The buyer's option thus clearly offers the best of both worlds: it allows the auctioneer to speed up sales, while keeping the auction mechanism sufficiently flexible to be of interest for different types of buyers. Not surprisingly, therefore, the buyer's option is used in many auctions throughout the world. Cassady (1967) describes how the buyer's option is practiced in fur auctions in Leningrad and London and in fish auctions in English port markets. At the auction market in Aalsmeer, The Netherlands, huge quantities of flowers are sold through sequential descending auctions with a buyer's option (see Van den Berg, Van Ours, and Pradhan, 2001). Well-known auction houses, such as Christie's and Sotheby's (see Ashenfelter, 1989; Ginsburgh, 1998) and Drouot (see Fevrier, Roos, and Visser, 2005), systematically use the buyer's option in their sequential ascending auctions of fine wines.

Despite the practical importance of the buyer's option, little attention has been paid to the subject in the literature. The only theoretical article we are aware of is Black and De Meza (1992).

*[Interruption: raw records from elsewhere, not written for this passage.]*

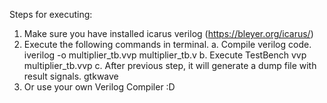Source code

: Steps for executing: 

1. Make sure you have installed icarus verilog (https://bleyer.org/icarus/) 
2. Execute the following commands in terminal.
    a. Compile verilog code.
        iverilog -o multiplier_tb.vvp multiplier_tb.v
    b. Execute TestBench
        vvp  multiplier_tb.vvp
    c. After previous step, it will generate a dump file with result signals.
        gtkwave
3. Or use your own Verilog Compiler :D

They consider the independent private value (IPV) paradigm and derive equilibrium bidding strategies in two-unit sequential second-price auctions with and without the buyer's option. All buyers in their model have either decreasing demand for the two units (the additional value of the second unit is less than the value of the first unit) or flat demand (both units are valued the same). Empirical studies are also rare. Ashenfelter (1989) and Ginsburgh (1998) report that the option is exercised by many buyers in ascending wine auctions at Christie's and Sotheby's. Van den Berg, Van Ours, and Pradhan (2001) use data on sequential descending auctions of roses to study the declining price phenomenon. Finally, Fevrier, Roos, and Visser (2005), using data on ascending auctions of wine held at Drouot, structurally estimate their bidding model, and find that the seller's revenue in a system where items are auctioned sequentially is the same as in a system based on the buyer's option.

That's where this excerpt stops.